Le 11 octobre 2012, le Président du tribunal de grande instance de Nanterre s’est estimé compétent pour j

Internet : compétence du juge français pour juger des atteintes commises sur des sites belges

En l’espèce, le site www.lesoir.be, édité par la société belge Rossel & Compagnie, diffusait un article intitulé “Marion C. enlève le haut dans le nouveau film d’Audiard”, illustré de deux photographies de la comédienne en partie dénudée alors qu’elle interprétait une scène du film de Jacques Audiard.

Par ailleurs, le site www.dhnet.be, édité par la société belge d’Informations et de Productions Multimédias, diffusait un article intitulé “Marion C. se baigne seins nus”, illustré d’une photographie de la comédienne en partie dénudée alors qu’elle interprétait une scène du film de Jacques Audiard.

En outre, deux liens hypertexte présents sur ce dernier site offraient l’accès aux internautes vers une vidéo prise au cours du tournage et vers une page internet où étaient reproduits 13 clichés pris pendant le tournage du film.

Marion C. a fait citer devant le tribunal de grande instance de Nanterre les sociétés éditrices de ces deux sites internet belges afin d’obtenir leur condamnation à lui payer des dommages et intérêts pour avoir porté atteinte à ses droits d’artiste interprète et à l'image.

Pour se défendre, les sites belges ont notamment soutenu que les sites étaient accessibles par le biais d’une adresse internet nationale, comportant un nom de domaine de terminaison nationale “.be” montrant que les éditeurs de ces sites ont entendu les destiner au public belge et non à un public international de sorte que le juge français devait se déclarer incompétent pour connaitre de ce litige.

Or, la compétence des juridictions françaises en matière de contentieux de l’internet est réglée par la loi de l’Etat membre, par application de l’article 4 du règlement communautaire 44/2001 du 22 décembre 2000 concernant la compétence judiciaire, la reconnaissance et l'exécution des décisions en matière civile et commerciale et l’article 5.3 de ce règlement prévoit comme l’article 46 du code de procédure civile la possibilité de saisir le tribunal du lieu où le fait dommageable s’est produit.
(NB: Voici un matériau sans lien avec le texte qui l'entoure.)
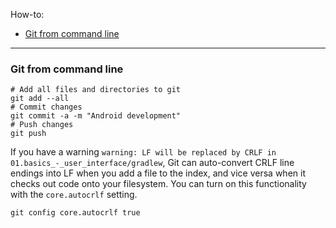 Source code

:How-to:
   - [Git from command line](#git)

---
### <a name="git" />Git from command line

```shell script
# Add all files and directories to git
git add --all
# Commit changes
git commit -a -m "Android development"
# Push changes
git push
```

If you have a warning `warning: LF will be replaced by CRLF in 01.basics_-_user_interface/gradlew`,
Git can auto-convert CRLF line endings into LF when you add a file to the index,
and vice versa when it checks out code onto your filesystem.
You can turn on this functionality with the `core.autocrlf` setting.
```shell script
git config core.autocrlf true
```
L’article 5.3 dispose qu’en matière délictuelle ou quasi-délictuelle, une personne domiciliée sur le territoire d’un Etat membre peut être attraite devant les juridictions de l’Etat dans lequel le fait dommageable s’est produit ou risque de se produire.

Le président du tribunal de grande instance de Nanterre a confirmé sa compétence juridictionnelle en distinguant les atteintes au droit à l’image et celles portées aux droits d’artiste interprète de la demanderesse.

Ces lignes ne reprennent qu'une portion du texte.